(TASK ITEM): Nothing but the lines from the one with "the Warnsdorff path" through the last line of the data should be restated, each word for word.

= = = =

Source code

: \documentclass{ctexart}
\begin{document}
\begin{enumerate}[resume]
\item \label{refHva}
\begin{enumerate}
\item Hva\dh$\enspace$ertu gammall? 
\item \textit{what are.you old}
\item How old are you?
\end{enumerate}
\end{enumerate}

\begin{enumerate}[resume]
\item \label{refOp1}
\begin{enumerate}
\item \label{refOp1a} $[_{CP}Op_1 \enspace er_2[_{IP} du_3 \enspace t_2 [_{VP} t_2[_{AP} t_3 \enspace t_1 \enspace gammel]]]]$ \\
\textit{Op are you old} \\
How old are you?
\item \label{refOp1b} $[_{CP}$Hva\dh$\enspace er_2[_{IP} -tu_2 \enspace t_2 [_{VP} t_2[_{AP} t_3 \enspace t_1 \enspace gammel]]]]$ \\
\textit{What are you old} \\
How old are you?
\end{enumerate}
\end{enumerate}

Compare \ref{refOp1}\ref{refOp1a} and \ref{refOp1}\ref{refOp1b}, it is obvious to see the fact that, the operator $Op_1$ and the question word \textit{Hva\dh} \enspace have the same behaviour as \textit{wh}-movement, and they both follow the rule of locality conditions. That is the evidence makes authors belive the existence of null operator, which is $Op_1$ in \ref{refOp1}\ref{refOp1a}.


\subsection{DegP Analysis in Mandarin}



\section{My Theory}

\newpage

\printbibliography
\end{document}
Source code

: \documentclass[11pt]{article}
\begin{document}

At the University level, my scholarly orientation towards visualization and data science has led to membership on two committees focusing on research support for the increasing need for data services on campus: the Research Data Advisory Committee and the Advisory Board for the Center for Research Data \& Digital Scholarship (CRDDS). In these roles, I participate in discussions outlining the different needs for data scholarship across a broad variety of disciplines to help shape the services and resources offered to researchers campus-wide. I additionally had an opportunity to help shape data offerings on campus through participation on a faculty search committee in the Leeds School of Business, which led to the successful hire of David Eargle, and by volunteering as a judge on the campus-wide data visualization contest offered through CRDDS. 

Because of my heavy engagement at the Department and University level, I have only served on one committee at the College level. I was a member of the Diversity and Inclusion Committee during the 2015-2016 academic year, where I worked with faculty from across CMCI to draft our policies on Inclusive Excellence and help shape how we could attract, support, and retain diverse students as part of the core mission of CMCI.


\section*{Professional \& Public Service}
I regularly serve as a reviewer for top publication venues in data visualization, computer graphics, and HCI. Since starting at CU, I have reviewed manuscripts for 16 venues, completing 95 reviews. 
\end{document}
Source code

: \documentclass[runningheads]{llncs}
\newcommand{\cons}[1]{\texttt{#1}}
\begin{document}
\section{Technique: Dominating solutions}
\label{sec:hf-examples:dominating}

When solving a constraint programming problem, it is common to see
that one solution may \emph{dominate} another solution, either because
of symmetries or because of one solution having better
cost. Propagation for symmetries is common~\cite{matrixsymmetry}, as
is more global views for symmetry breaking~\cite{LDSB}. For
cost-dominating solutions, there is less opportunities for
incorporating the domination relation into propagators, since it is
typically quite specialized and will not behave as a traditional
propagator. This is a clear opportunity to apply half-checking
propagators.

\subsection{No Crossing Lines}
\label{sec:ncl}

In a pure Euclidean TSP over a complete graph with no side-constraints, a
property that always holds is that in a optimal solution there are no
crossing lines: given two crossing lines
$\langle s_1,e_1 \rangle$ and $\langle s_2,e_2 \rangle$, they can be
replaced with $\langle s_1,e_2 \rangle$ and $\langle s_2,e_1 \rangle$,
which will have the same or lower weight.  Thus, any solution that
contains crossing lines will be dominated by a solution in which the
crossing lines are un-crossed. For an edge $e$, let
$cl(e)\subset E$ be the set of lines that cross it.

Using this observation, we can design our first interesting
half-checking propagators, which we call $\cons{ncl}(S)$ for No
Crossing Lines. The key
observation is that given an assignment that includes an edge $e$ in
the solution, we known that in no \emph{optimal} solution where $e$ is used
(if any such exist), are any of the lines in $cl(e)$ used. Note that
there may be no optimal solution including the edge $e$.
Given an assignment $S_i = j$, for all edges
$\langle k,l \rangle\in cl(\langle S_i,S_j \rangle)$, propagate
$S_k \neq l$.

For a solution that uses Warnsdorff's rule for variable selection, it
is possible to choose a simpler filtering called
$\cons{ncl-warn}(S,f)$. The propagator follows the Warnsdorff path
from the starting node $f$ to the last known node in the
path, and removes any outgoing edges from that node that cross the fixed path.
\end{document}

= = = =

(PROBLEM SOLUTION):
$\cons{ncl-warn}(S,f)$. The propagator follows the Warnsdorff path
from the starting node $f$ to the last known node in the
path, and removes any outgoing edges from that node that cross the fixed path.
\end{document}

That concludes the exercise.